More than 340 children have died while trying to cross the Mediterranean Sea in the past five and a half months, three agencies announced Friday, saying the death toll continues to climb.
The actual number of drownings could be higher, the International Organization for Migration (IOM), United Nations Children’s Emergency Fund (UNICEF) and the U.N. Refugee Agency said in a joint statement, because authorities may not have been able to recover every child’s body.
Still, the agencies said the current number of deaths equates to an average of two children per day since September 2015, as more migrant families try to reach Europe in search of better lives.
The U.N. Refugee Agency has said that more than 1 million migrants and refugees traveled to Europe by sea alone last year, most of them fleeing war-torn countries. More than 3,700 died.
In Friday’s announcement, the three agencies said migrants often travel in overloaded, poor-quality boats that place them at a higher risk of capsizing, particularly in rough seas.

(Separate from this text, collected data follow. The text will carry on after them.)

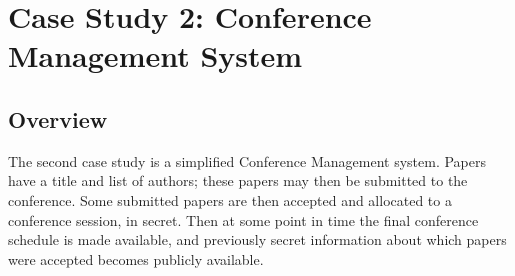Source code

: \section{Case Study 2: Conference Management System}

%
%
%
%
%
%
%
%
%
%
%
%
%
%

\subsection{Overview}

The second case study is a simplified Conference Management system. Papers have a title and list of authors; these papers may then be submitted to the conference. Some submitted papers are then accepted and allocated to a conference session, in secret. Then at some point in time the final conference schedule is made available, and previously secret information about which papers were accepted becomes publicly available.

“Clearly, more efforts are needed to combat smuggling and trafficking,” U.N. High Commissioner for Refugees Filippo Grandi said in a statement.
The IOM says 90,756 adults and children have traveled across water to Italy and Greece during the first 49 days of 2016, and 411 of them have died. Some 7,461 have died since January 2014.
The agencies called for actions to ensure migrants travel safely, noting that many of them are currently trying to join relatives in Europe. They said some 36 percent of migrants are children.
“This is not only a Mediterranean problem, or even a European one,” IOM Director General William Lacy Swing said in a statement. “It is a humanitarian catastrophe in the making that demands the entire world’s engagement.”